● Input for this task:
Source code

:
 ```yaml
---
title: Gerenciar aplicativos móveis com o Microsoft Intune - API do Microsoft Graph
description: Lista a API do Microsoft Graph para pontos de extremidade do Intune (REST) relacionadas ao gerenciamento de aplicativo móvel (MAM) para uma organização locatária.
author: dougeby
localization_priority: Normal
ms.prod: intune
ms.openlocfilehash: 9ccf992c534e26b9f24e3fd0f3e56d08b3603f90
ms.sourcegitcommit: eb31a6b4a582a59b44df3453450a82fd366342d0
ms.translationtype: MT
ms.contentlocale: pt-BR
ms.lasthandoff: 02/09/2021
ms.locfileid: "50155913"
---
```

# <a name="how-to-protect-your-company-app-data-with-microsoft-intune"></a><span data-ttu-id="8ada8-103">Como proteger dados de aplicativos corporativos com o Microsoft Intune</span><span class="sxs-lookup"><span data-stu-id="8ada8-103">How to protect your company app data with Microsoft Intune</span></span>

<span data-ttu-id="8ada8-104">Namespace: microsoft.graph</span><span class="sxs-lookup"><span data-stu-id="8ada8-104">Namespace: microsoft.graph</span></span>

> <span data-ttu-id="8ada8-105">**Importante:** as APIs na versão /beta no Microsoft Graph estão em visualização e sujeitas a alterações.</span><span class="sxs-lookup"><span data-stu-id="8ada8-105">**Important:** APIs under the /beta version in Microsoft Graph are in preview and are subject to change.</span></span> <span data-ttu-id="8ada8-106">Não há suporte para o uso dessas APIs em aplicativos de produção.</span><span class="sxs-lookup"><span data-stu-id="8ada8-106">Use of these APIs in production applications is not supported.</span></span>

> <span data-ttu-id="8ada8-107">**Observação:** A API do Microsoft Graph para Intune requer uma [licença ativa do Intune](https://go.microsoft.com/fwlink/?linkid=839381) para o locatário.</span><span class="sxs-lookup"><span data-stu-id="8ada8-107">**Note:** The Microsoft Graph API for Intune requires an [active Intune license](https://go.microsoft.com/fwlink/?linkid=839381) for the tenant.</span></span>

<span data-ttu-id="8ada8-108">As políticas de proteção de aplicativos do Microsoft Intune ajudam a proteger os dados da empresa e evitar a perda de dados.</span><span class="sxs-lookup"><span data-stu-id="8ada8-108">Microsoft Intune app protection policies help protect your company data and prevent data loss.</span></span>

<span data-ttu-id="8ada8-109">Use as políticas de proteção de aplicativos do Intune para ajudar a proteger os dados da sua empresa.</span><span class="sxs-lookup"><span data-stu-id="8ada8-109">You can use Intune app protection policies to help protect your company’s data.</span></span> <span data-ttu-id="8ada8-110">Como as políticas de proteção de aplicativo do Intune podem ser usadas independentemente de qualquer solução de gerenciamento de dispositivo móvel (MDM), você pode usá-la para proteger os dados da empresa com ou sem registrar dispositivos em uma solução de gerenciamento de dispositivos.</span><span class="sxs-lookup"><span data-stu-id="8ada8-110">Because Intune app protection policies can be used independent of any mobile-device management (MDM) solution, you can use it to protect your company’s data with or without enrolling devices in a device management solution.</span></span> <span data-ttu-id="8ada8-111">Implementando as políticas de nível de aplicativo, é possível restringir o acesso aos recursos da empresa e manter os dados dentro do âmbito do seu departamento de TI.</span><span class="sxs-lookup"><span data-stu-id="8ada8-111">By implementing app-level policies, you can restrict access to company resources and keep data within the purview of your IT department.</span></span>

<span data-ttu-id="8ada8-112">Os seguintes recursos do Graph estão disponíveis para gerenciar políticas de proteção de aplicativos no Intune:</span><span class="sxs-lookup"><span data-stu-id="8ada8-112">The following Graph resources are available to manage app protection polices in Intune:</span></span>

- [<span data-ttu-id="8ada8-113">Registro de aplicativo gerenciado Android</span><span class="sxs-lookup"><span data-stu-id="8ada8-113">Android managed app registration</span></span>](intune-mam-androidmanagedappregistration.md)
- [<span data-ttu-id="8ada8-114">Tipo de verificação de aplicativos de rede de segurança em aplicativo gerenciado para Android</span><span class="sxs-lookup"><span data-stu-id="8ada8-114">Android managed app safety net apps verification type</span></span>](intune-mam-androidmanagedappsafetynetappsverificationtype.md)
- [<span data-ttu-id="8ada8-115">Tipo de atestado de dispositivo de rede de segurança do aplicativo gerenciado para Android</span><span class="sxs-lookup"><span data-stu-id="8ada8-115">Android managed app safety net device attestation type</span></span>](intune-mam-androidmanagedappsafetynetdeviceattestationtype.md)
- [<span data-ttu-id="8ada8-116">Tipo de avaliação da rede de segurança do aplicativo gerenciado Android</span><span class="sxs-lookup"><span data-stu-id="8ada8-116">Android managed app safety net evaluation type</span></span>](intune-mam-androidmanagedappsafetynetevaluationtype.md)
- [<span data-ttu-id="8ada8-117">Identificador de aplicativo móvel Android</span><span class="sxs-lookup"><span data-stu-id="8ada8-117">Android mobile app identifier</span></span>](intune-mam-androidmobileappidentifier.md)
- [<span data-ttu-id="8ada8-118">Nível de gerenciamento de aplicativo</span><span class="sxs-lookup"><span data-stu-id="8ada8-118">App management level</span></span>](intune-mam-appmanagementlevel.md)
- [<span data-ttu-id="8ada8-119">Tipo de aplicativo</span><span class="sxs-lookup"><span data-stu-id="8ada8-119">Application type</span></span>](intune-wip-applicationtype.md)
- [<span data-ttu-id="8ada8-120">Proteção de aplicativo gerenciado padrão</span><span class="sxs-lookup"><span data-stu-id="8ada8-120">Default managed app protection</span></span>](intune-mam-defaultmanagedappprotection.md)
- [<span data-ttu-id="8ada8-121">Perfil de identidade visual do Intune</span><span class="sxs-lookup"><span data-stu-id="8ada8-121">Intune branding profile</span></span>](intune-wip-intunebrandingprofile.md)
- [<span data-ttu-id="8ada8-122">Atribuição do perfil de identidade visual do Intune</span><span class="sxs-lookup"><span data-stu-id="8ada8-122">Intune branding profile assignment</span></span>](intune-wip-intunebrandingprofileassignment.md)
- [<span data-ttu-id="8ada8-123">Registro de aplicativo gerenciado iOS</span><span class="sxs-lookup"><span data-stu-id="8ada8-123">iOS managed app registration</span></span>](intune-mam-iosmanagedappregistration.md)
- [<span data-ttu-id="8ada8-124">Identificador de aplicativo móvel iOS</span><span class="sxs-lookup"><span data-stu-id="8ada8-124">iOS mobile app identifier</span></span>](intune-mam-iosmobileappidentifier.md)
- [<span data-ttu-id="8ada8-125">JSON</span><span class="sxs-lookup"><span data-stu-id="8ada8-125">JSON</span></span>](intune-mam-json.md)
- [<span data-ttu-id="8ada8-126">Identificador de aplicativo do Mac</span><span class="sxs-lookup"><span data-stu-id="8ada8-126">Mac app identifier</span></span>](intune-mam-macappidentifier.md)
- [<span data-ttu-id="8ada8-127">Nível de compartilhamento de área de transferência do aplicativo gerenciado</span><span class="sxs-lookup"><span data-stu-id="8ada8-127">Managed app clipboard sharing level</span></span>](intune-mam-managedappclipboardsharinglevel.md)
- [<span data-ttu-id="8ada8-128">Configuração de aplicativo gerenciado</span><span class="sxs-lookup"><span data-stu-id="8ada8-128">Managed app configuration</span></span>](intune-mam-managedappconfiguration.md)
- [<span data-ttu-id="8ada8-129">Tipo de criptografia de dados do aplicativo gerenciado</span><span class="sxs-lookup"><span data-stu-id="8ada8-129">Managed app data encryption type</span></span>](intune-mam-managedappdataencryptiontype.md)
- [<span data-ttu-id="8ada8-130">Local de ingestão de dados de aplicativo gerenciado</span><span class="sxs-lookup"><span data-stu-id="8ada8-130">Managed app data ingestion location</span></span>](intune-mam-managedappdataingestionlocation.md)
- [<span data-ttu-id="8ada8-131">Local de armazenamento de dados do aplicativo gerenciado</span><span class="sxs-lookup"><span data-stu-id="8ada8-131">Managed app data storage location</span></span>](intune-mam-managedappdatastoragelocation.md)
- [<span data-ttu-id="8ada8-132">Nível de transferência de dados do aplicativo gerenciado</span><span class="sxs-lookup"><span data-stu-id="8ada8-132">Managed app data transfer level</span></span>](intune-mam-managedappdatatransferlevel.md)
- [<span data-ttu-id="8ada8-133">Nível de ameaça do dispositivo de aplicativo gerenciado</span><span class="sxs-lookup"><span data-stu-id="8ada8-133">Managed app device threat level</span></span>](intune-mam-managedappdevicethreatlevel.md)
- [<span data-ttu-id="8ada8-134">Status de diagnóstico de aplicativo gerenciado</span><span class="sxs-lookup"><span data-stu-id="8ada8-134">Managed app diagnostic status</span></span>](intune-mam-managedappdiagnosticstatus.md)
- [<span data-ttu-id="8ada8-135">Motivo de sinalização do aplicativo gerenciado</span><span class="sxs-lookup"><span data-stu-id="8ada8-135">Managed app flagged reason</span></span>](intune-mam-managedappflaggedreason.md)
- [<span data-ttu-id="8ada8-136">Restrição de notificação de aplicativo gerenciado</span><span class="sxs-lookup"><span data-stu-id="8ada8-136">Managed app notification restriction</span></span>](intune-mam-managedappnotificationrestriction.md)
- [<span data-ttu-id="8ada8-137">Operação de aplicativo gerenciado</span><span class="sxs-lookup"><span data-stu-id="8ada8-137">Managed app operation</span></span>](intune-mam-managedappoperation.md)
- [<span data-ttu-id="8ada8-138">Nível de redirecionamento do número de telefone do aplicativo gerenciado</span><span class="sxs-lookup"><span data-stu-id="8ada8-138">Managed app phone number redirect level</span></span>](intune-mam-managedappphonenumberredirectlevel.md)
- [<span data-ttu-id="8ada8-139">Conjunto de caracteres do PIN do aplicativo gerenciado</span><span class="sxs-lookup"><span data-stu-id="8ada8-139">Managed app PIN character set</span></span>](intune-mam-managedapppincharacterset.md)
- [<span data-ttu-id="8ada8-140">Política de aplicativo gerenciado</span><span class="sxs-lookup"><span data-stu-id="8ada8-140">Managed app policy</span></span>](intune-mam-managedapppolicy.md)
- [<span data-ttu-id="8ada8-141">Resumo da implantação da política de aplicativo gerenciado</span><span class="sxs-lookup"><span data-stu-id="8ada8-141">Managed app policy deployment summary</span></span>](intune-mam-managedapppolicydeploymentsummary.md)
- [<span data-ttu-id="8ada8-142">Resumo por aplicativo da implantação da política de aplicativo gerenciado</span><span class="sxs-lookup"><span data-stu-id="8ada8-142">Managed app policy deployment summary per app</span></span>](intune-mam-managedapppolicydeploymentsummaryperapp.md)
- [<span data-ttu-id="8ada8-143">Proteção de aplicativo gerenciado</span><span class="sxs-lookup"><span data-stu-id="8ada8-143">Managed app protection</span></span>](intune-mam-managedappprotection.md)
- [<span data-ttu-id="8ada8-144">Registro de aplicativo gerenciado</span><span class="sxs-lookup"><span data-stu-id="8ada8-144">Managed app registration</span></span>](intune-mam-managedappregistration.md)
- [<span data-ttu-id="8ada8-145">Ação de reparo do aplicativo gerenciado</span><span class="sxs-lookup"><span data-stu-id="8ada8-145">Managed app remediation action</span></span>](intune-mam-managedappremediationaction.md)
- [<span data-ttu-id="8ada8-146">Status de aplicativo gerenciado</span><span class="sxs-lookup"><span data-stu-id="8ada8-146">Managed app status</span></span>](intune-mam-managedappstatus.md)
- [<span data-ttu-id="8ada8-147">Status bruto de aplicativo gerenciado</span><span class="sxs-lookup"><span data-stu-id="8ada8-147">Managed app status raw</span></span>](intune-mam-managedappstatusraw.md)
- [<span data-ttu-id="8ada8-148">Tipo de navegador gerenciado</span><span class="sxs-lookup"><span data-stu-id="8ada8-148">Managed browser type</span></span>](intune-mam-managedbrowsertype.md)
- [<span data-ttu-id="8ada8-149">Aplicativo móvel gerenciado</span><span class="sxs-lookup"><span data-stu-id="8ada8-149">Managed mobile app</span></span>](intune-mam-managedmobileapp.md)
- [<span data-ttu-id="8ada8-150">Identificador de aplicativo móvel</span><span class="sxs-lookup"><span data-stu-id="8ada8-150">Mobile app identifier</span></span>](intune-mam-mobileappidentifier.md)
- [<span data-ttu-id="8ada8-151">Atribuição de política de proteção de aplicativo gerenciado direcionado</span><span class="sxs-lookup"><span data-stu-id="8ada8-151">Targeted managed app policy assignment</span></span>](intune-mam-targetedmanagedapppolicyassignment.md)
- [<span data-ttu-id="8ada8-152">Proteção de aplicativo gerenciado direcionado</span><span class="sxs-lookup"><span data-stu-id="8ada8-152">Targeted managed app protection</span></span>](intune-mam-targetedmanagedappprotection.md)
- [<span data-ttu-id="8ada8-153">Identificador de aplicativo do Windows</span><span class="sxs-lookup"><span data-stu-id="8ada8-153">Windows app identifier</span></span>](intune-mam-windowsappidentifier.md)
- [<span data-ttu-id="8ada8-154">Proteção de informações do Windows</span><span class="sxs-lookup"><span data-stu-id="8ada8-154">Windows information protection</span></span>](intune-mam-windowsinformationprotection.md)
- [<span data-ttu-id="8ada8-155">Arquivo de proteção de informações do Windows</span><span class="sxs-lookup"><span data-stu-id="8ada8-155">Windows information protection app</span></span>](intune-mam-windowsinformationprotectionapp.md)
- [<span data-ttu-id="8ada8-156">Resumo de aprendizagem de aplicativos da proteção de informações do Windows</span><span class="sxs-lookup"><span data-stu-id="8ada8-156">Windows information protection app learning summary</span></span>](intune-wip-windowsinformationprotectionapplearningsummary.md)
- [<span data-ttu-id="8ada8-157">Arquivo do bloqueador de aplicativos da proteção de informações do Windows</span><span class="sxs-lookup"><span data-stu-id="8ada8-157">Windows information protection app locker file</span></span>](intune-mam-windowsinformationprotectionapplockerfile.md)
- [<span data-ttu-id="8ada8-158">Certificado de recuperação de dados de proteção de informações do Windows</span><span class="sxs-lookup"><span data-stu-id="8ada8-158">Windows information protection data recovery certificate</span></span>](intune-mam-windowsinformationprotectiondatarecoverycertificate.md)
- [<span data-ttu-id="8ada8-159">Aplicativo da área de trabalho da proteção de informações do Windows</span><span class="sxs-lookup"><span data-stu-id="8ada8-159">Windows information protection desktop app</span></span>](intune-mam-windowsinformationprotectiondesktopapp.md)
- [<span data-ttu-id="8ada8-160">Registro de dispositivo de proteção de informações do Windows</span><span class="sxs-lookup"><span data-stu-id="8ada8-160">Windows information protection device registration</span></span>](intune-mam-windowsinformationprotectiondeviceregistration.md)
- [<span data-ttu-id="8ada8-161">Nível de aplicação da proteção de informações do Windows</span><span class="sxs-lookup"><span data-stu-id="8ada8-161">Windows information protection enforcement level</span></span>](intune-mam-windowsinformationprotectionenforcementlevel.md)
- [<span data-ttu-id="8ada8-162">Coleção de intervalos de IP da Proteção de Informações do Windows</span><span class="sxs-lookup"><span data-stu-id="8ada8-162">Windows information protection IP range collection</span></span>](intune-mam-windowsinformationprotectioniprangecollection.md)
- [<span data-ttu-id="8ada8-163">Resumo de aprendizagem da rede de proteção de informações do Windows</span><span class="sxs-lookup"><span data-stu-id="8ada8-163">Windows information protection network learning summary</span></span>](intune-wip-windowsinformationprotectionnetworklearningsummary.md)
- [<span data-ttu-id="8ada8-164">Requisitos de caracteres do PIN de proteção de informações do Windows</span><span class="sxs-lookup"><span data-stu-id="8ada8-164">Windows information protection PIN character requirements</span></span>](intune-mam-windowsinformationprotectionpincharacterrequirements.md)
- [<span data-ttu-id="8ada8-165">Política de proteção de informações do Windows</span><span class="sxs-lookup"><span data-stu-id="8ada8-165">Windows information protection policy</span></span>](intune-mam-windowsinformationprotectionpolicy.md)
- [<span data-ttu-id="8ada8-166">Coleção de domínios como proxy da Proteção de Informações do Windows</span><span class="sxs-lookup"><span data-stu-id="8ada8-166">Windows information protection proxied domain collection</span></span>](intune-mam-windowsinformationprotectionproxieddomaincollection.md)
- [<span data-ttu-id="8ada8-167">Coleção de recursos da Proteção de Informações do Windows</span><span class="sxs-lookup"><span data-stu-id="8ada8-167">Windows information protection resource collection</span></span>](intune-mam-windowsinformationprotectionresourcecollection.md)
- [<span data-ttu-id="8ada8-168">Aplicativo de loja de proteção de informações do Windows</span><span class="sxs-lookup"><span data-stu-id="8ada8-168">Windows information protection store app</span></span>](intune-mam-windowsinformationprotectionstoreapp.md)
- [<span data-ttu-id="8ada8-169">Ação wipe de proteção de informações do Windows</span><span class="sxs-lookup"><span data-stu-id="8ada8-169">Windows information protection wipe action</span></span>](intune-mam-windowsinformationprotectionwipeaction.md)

● About this exercise: Your task is to set down again, exactly, every line from the beginning of the listing through the line with "is not supported.</span></span>".

● Solution to the problem:
Source code

:
 ```yaml
---
title: Gerenciar aplicativos móveis com o Microsoft Intune - API do Microsoft Graph
description: Lista a API do Microsoft Graph para pontos de extremidade do Intune (REST) relacionadas ao gerenciamento de aplicativo móvel (MAM) para uma organização locatária.
author: dougeby
localization_priority: Normal
ms.prod: intune
ms.openlocfilehash: 9ccf992c534e26b9f24e3fd0f3e56d08b3603f90
ms.sourcegitcommit: eb31a6b4a582a59b44df3453450a82fd366342d0
ms.translationtype: MT
ms.contentlocale: pt-BR
ms.lasthandoff: 02/09/2021
ms.locfileid: "50155913"
---
```

# <a name="how-to-protect-your-company-app-data-with-microsoft-intune"></a><span data-ttu-id="8ada8-103">Como proteger dados de aplicativos corporativos com o Microsoft Intune</span><span class="sxs-lookup"><span data-stu-id="8ada8-103">How to protect your company app data with Microsoft Intune</span></span>

<span data-ttu-id="8ada8-104">Namespace: microsoft.graph</span><span class="sxs-lookup"><span data-stu-id="8ada8-104">Namespace: microsoft.graph</span></span>

> <span data-ttu-id="8ada8-105">**Importante:** as APIs na versão /beta no Microsoft Graph estão em visualização e sujeitas a alterações.</span><span class="sxs-lookup"><span data-stu-id="8ada8-105">**Important:** APIs under the /beta version in Microsoft Graph are in preview and are subject to change.</span></span> <span data-ttu-id="8ada8-106">Não há suporte para o uso dessas APIs em aplicativos de produção.</span><span class="sxs-lookup"><span data-stu-id="8ada8-106">Use of these APIs in production applications is not supported.</span></span>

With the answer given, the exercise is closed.